PROBLEM TO SOLVE.
Look through the entries below and return all lines including the word "into".

MATERIAL FOR THE TASK.
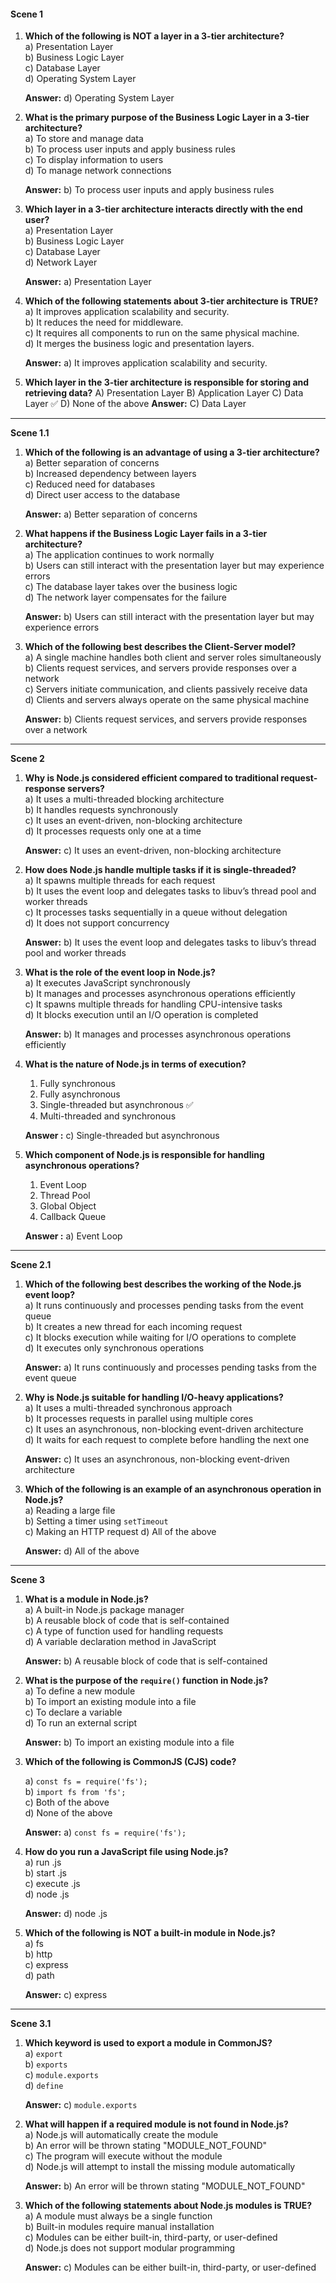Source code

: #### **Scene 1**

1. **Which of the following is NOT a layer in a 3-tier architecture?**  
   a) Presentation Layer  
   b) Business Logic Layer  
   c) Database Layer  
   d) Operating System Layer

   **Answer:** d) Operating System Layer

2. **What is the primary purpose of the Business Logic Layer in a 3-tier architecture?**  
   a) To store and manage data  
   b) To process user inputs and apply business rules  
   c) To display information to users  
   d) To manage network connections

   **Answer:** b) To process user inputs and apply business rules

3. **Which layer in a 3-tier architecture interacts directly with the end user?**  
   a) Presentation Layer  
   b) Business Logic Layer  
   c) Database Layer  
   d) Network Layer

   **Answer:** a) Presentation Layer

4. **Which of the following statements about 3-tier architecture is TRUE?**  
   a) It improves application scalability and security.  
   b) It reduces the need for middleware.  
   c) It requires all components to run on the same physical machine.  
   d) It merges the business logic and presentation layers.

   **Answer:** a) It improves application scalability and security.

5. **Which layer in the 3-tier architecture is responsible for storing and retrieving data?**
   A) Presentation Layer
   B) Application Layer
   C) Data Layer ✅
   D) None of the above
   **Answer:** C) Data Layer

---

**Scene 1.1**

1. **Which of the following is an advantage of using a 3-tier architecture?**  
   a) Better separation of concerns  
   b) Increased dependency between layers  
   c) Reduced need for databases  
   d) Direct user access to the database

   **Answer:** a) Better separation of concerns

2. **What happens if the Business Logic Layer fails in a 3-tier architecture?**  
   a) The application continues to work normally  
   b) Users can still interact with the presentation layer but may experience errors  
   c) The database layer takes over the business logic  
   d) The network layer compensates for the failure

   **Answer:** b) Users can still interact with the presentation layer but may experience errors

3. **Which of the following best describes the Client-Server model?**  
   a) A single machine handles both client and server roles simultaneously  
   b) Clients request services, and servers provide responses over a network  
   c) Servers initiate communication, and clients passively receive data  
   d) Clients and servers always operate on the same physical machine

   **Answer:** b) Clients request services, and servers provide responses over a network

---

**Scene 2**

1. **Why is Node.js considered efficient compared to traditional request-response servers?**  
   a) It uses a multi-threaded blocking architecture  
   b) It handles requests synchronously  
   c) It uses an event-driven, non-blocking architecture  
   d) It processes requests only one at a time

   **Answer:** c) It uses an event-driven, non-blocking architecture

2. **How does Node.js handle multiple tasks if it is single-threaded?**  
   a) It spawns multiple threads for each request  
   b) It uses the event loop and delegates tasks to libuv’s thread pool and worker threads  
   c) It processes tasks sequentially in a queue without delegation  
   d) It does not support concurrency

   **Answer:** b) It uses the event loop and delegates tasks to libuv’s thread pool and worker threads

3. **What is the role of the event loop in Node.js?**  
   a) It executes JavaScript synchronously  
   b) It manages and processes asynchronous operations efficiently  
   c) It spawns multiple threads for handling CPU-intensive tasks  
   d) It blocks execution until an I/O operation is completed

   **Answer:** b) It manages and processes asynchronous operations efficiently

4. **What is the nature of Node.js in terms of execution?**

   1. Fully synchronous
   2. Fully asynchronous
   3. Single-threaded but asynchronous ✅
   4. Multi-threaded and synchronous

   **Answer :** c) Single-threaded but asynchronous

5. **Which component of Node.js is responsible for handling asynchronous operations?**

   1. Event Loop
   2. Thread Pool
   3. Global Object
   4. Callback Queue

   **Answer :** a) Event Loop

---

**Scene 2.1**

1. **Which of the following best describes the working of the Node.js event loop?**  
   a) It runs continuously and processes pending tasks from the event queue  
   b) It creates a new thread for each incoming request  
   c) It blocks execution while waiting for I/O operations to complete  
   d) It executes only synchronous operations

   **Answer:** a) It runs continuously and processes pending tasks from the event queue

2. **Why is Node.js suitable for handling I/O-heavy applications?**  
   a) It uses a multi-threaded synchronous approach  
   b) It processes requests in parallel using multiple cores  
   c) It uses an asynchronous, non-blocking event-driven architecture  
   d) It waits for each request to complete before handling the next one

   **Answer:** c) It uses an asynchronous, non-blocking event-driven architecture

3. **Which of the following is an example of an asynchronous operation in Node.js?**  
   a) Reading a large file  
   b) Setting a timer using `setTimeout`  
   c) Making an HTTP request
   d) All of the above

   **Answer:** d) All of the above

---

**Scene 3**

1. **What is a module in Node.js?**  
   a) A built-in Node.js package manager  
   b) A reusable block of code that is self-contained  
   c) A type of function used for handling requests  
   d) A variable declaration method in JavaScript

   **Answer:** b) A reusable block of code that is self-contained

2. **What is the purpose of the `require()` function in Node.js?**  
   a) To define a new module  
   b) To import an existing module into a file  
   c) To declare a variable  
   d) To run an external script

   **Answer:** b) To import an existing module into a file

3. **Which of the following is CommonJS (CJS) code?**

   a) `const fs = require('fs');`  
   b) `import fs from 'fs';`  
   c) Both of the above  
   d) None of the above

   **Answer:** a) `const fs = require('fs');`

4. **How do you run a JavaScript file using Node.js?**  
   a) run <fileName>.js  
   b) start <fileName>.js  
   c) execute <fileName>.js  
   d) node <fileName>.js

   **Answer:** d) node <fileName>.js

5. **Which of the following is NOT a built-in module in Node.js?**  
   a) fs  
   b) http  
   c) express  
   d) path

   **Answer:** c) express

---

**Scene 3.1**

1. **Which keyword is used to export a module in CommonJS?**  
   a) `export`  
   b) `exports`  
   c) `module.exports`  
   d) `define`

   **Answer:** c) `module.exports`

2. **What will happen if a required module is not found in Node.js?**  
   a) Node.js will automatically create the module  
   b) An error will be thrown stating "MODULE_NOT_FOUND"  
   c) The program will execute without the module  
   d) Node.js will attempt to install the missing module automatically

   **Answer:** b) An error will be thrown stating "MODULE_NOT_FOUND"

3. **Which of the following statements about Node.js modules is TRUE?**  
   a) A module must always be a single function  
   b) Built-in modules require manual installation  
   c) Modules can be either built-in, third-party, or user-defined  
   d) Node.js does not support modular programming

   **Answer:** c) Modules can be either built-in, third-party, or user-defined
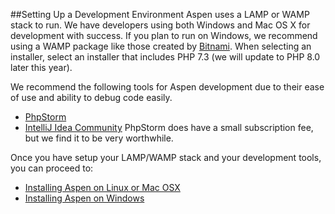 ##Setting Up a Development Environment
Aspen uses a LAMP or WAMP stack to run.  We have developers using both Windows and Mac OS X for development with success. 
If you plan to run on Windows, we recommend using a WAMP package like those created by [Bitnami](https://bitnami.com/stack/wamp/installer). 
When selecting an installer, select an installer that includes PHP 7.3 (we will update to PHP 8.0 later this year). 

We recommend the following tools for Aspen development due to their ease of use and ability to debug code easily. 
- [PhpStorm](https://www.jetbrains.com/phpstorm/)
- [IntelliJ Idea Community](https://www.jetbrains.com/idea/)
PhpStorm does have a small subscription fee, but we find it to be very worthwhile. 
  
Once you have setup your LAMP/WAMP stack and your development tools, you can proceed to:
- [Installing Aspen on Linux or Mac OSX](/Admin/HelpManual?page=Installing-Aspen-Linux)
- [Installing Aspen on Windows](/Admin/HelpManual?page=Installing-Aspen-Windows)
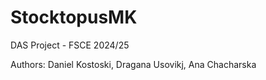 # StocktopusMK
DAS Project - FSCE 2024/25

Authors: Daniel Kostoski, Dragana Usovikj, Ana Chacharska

TASK RESPONSE.
   b) To import an existing module into a file  
   **Answer:** b) To import an existing module into a file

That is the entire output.